Alors que la contestation contre le président Nicolas Maduro entre dans sa quatrième semaine au Venezuela, des manifestants ont bloqué la circulation en organisant des sit-in monstres, tandis que d'autres érigeaient des barricades à l'aide de déchets, baignoires et objets divers, dans l'espoir d'obtenir des élections anticipées.

Depuis les premières manifestations, début avril, dix personnes ont été tuées lors d'affrontements avec les forces de l'ordre. Dix personnes ont également péri durant des pillages nocturnes.

Le gouvernement socialiste accuse ses opposants de chercher à le renverser par la force avec l'appui des États-Unis, tandis que l'opposition dénonce les penchants autoritaires et l'incompétence du chef de l'État face à la grave crise économique que traverse le pays.

Outre des élections, l'opposition demande la libération des militants emprisonnés. La colère de la rue est aussi alimentée par la crise économique. Brandissant le drapeau national, les manifestants ont dénoncé les pénuries, l'inflation galopante et l'insécurité en scandant: « Ce gouvernement est tombé! »

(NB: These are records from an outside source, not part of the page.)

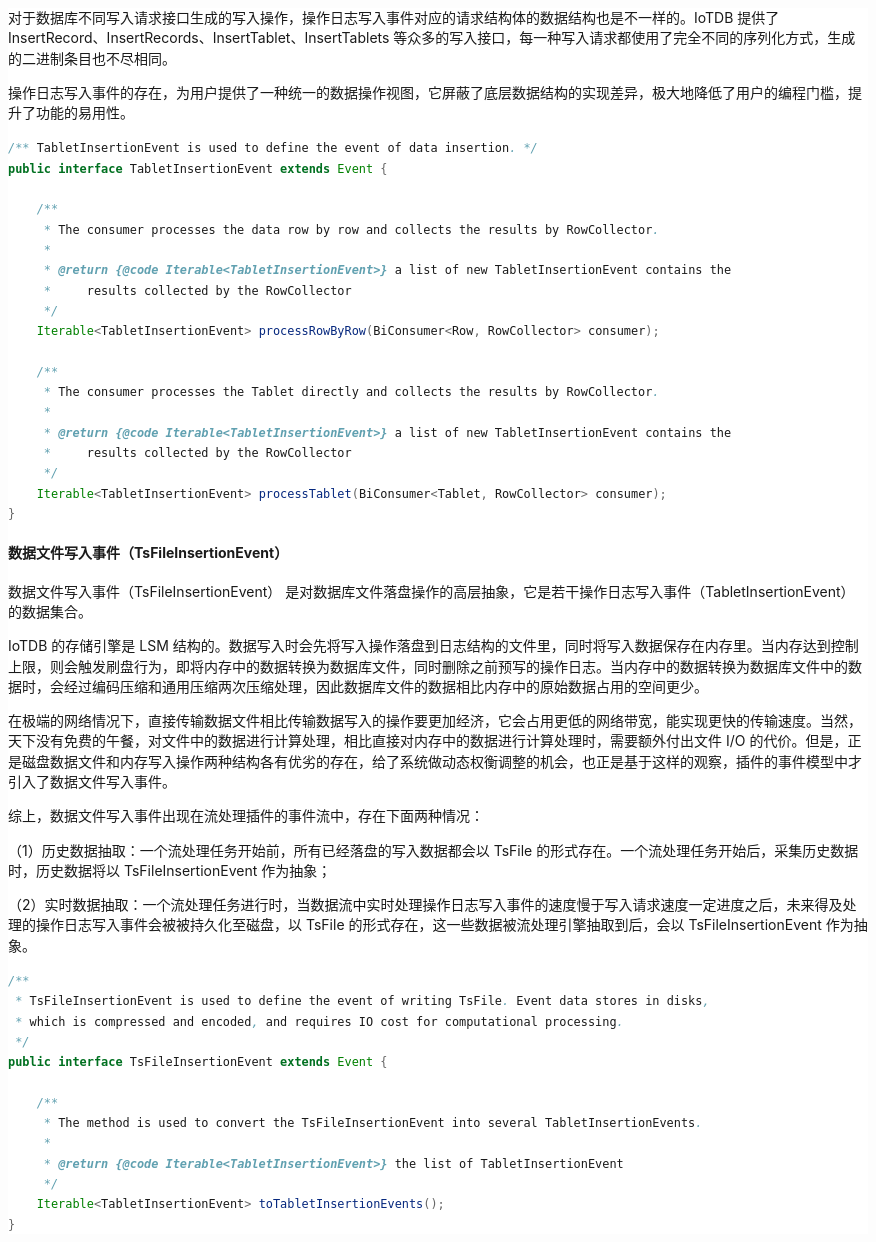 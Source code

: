 对于数据库不同写入请求接口生成的写入操作，操作日志写入事件对应的请求结构体的数据结构也是不一样的。IoTDB 提供了 InsertRecord、InsertRecords、InsertTablet、InsertTablets 等众多的写入接口，每一种写入请求都使用了完全不同的序列化方式，生成的二进制条目也不尽相同。

操作日志写入事件的存在，为用户提供了一种统一的数据操作视图，它屏蔽了底层数据结构的实现差异，极大地降低了用户的编程门槛，提升了功能的易用性。

```java
/** TabletInsertionEvent is used to define the event of data insertion. */
public interface TabletInsertionEvent extends Event {

    /**
     * The consumer processes the data row by row and collects the results by RowCollector.
     *
     * @return {@code Iterable<TabletInsertionEvent>} a list of new TabletInsertionEvent contains the
     *     results collected by the RowCollector
     */
    Iterable<TabletInsertionEvent> processRowByRow(BiConsumer<Row, RowCollector> consumer);

    /**
     * The consumer processes the Tablet directly and collects the results by RowCollector.
     *
     * @return {@code Iterable<TabletInsertionEvent>} a list of new TabletInsertionEvent contains the
     *     results collected by the RowCollector
     */
    Iterable<TabletInsertionEvent> processTablet(BiConsumer<Tablet, RowCollector> consumer);
}
```

#### **数据文件写入事件（TsFileInsertionEvent）**

数据文件写入事件（TsFileInsertionEvent） 是对数据库文件落盘操作的高层抽象，它是若干操作日志写入事件（TabletInsertionEvent）的数据集合。

IoTDB 的存储引擎是 LSM 结构的。数据写入时会先将写入操作落盘到日志结构的文件里，同时将写入数据保存在内存里。当内存达到控制上限，则会触发刷盘行为，即将内存中的数据转换为数据库文件，同时删除之前预写的操作日志。当内存中的数据转换为数据库文件中的数据时，会经过编码压缩和通用压缩两次压缩处理，因此数据库文件的数据相比内存中的原始数据占用的空间更少。

在极端的网络情况下，直接传输数据文件相比传输数据写入的操作要更加经济，它会占用更低的网络带宽，能实现更快的传输速度。当然，天下没有免费的午餐，对文件中的数据进行计算处理，相比直接对内存中的数据进行计算处理时，需要额外付出文件 I/O 的代价。但是，正是磁盘数据文件和内存写入操作两种结构各有优劣的存在，给了系统做动态权衡调整的机会，也正是基于这样的观察，插件的事件模型中才引入了数据文件写入事件。

综上，数据文件写入事件出现在流处理插件的事件流中，存在下面两种情况：

（1）历史数据抽取：一个流处理任务开始前，所有已经落盘的写入数据都会以 TsFile 的形式存在。一个流处理任务开始后，采集历史数据时，历史数据将以 TsFileInsertionEvent 作为抽象；

（2）实时数据抽取：一个流处理任务进行时，当数据流中实时处理操作日志写入事件的速度慢于写入请求速度一定进度之后，未来得及处理的操作日志写入事件会被被持久化至磁盘，以 TsFile 的形式存在，这一些数据被流处理引擎抽取到后，会以 TsFileInsertionEvent 作为抽象。

```java
/**
 * TsFileInsertionEvent is used to define the event of writing TsFile. Event data stores in disks,
 * which is compressed and encoded, and requires IO cost for computational processing.
 */
public interface TsFileInsertionEvent extends Event {

    /**
     * The method is used to convert the TsFileInsertionEvent into several TabletInsertionEvents.
     *
     * @return {@code Iterable<TabletInsertionEvent>} the list of TabletInsertionEvent
     */
    Iterable<TabletInsertionEvent> toTabletInsertionEvents();
}
```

« J'ai le ventre vide parce que je ne trouve rien à manger », déclare Jeannette Canozo, femme au foyer de 66 ans, qui accuse la police d'avoir eu recours à des balles en caoutchouc contre les manifestants pour démanteler dans la matinée une barricade dressée sur une avenue de Caracas, la capitale.

Stratégies nouvelles

Pour tenter de maintenir la pression sur le gouvernement, l'opposition est à la recherche de stratégies nouvelles, comme avec les protestations silencieuses sous forme de sit-in.

Lundi à Caracas, les manifestants tentaient de se rejoindre sur une artère importante où, en fin de matinée, plusieurs centaines de personnes étaient assises, jouant aux cartes, protégées du soleil par des chapeaux et des ombrelles.

Dans l'État de Tachira, à l'un des nombreux sit-in prévus dans tout le pays, certains jouaient au Ludo, un jeu de société, tandis que d'autres attendaient, drapeaux à la main. Lundi à la mi-journée, les manifestations étaient largement pacifiques, mais les heurts se produisent en général plus tard.

Ce mouvement de contestation est le plus important depuis la vague de manifestations du printemps 2014, qui a fait 43 morts.

Les manifestations de cette année ont commencé quand la Cour suprême, favorable au gouvernement, s'est arrogé les pouvoirs de l'Assemblée nationale, le Parlement monocaméral, où l'opposition est majoritaire. Face au tollé, la Cour a rapidement fait marche arrière, mais, quelques jours plus tard, la mise à l'écart de la vie politique du chef de file de l'opposition Henrique Capriles a galvanisé les forces d'opposition.

Plus de 1400 personnes ont été arrêtées depuis le début du mois dans le cadre des manifestations et 636 d'entre elles étaient toujours en détention lundi, selon le groupe de défense des droits Penal Forum.

Sous pression pour organiser des élections, Nicolas Maduro a souhaité la tenue rapide des élections des gouverneurs, qui auraient dû avoir lieu l'an dernier. Mais rien n'indique que le gouvernement acceptera d'avancer la prochaine présidentielle comme le réclame l'opposition. Le vote est prévu fin 2018.